* [Data extract]
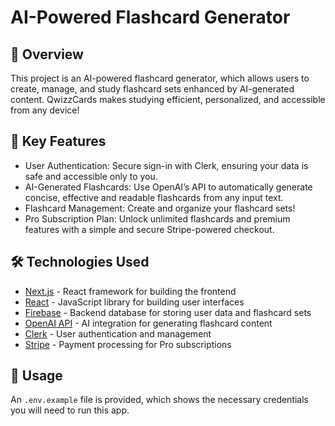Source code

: # AI-Powered Flashcard Generator

## 🚀 Overview

This project is an AI-powered flashcard generator, which allows users to create, manage, and study flashcard sets enhanced by AI-generated content. QwizzCards makes studying efficient, personalized, and accessible from any device!

## 🌟 Key Features

- User Authentication: Secure sign-in with Clerk, ensuring your data is safe and accessible only to you.
- AI-Generated Flashcards: Use OpenAI’s API to automatically generate concise, effective and readable flashcards from any input text.
- Flashcard Management: Create and organize your flashcard sets!
- Pro Subscription Plan: Unlock unlimited flashcards and premium features with a simple and secure Stripe-powered checkout.

## 🛠️ Technologies Used

- [Next.js](https://nextjs.org/) - React framework for building the frontend
- [React](https://reactjs.org/) - JavaScript library for building user interfaces
- [Firebase](https://firebase.google.com/) - Backend database for storing user data and flashcard sets
- [OpenAI API](https://openai.com/api/) - AI integration for generating flashcard content
- [Clerk](https://clerk.dev/) - User authentication and management
- [Stripe](https://stripe.com/) - Payment processing for Pro subscriptions


## 📄 Usage
An `.env.example` file is provided, which shows the necessary credentials you will need to run this app. 
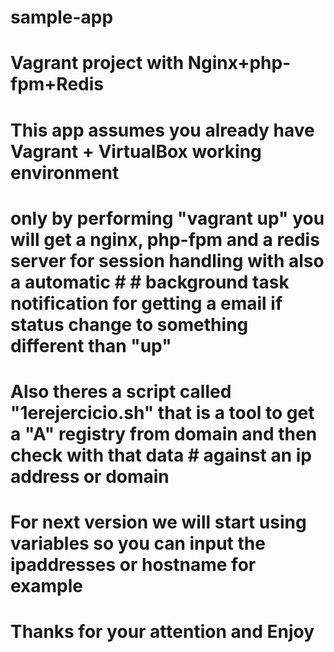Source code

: # sample-app
# Vagrant project with Nginx+php-fpm+Redis

# This app assumes you already have Vagrant + VirtualBox working environment

# only by performing "vagrant up" you will get a nginx, php-fpm and a redis server for session handling with also a automatic # # background task notification for getting a email if status change to something different than "up"

# Also theres a script called "1erejercicio.sh" that is a tool to get a "A" registry from domain and then check with that data # against an ip address or domain

# For next version we will start using variables so you can input the ipaddresses or hostname for example 

# Thanks for your attention and Enjoy

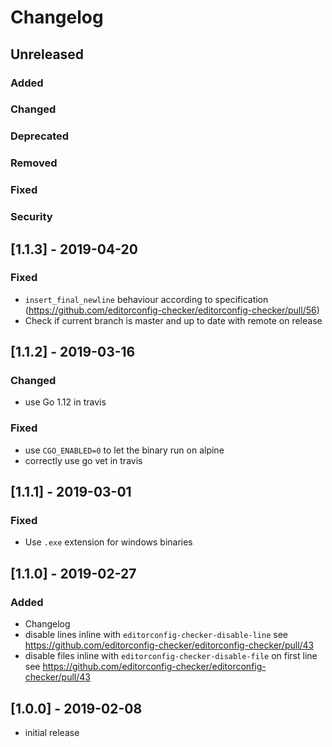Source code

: # Changelog

## Unreleased
### Added
### Changed
### Deprecated
### Removed
### Fixed
### Security

## [1.1.3] - 2019-04-20
### Fixed
* `insert_final_newline` behaviour according to specification (https://github.com/editorconfig-checker/editorconfig-checker/pull/56)
* Check if current branch is master and up to date with remote on release

## [1.1.2] - 2019-03-16
### Changed
* use Go 1.12 in travis
### Fixed
* use `CGO_ENABLED=0` to let the binary run on alpine
* correctly use go vet in travis

## [1.1.1] - 2019-03-01
### Fixed
* Use `.exe` extension for windows binaries

## [1.1.0] - 2019-02-27
### Added
* Changelog
* disable lines inline with `editorconfig-checker-disable-line` see https://github.com/editorconfig-checker/editorconfig-checker/pull/43
* disable files inline with `editorconfig-checker-disable-file` on first line see https://github.com/editorconfig-checker/editorconfig-checker/pull/43

## [1.0.0] - 2019-02-08
* initial release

* [Goal of the exercise] I'd like every record printed exactly, with the pictures left out.

* [Output of the task]
Source code

: # AI-Powered Flashcard Generator

## 🚀 Overview

This project is an AI-powered flashcard generator, which allows users to create, manage, and study flashcard sets enhanced by AI-generated content. QwizzCards makes studying efficient, personalized, and accessible from any device!

## 🌟 Key Features

- User Authentication: Secure sign-in with Clerk, ensuring your data is safe and accessible only to you.
- AI-Generated Flashcards: Use OpenAI’s API to automatically generate concise, effective and readable flashcards from any input text.
- Flashcard Management: Create and organize your flashcard sets!
- Pro Subscription Plan: Unlock unlimited flashcards and premium features with a simple and secure Stripe-powered checkout.

## 🛠️ Technologies Used

- [Next.js](https://nextjs.org/) - React framework for building the frontend
- [React](https://reactjs.org/) - JavaScript library for building user interfaces
- [Firebase](https://firebase.google.com/) - Backend database for storing user data and flashcard sets
- [OpenAI API](https://openai.com/api/) - AI integration for generating flashcard content
- [Clerk](https://clerk.dev/) - User authentication and management
- [Stripe](https://stripe.com/) - Payment processing for Pro subscriptions


## 📄 Usage
An `.env.example` file is provided, which shows the necessary credentials you will need to run this app. 
Source code

: # sample-app
# Vagrant project with Nginx+php-fpm+Redis

# This app assumes you already have Vagrant + VirtualBox working environment

# only by performing "vagrant up" you will get a nginx, php-fpm and a redis server for session handling with also a automatic # # background task notification for getting a email if status change to something different than "up"

# Also theres a script called "1erejercicio.sh" that is a tool to get a "A" registry from domain and then check with that data # against an ip address or domain

# For next version we will start using variables so you can input the ipaddresses or hostname for example 

# Thanks for your attention and Enjoy

Source code

: # Changelog

## Unreleased
### Added
### Changed
### Deprecated
### Removed
### Fixed
### Security

## [1.1.3] - 2019-04-20
### Fixed
* `insert_final_newline` behaviour according to specification (https://github.com/editorconfig-checker/editorconfig-checker/pull/56)
* Check if current branch is master and up to date with remote on release

## [1.1.2] - 2019-03-16
### Changed
* use Go 1.12 in travis
### Fixed
* use `CGO_ENABLED=0` to let the binary run on alpine
* correctly use go vet in travis

## [1.1.1] - 2019-03-01
### Fixed
* Use `.exe` extension for windows binaries

## [1.1.0] - 2019-02-27
### Added
* Changelog
* disable lines inline with `editorconfig-checker-disable-line` see https://github.com/editorconfig-checker/editorconfig-checker/pull/43
* disable files inline with `editorconfig-checker-disable-file` on first line see https://github.com/editorconfig-checker/editorconfig-checker/pull/43

## [1.0.0] - 2019-02-08
* initial release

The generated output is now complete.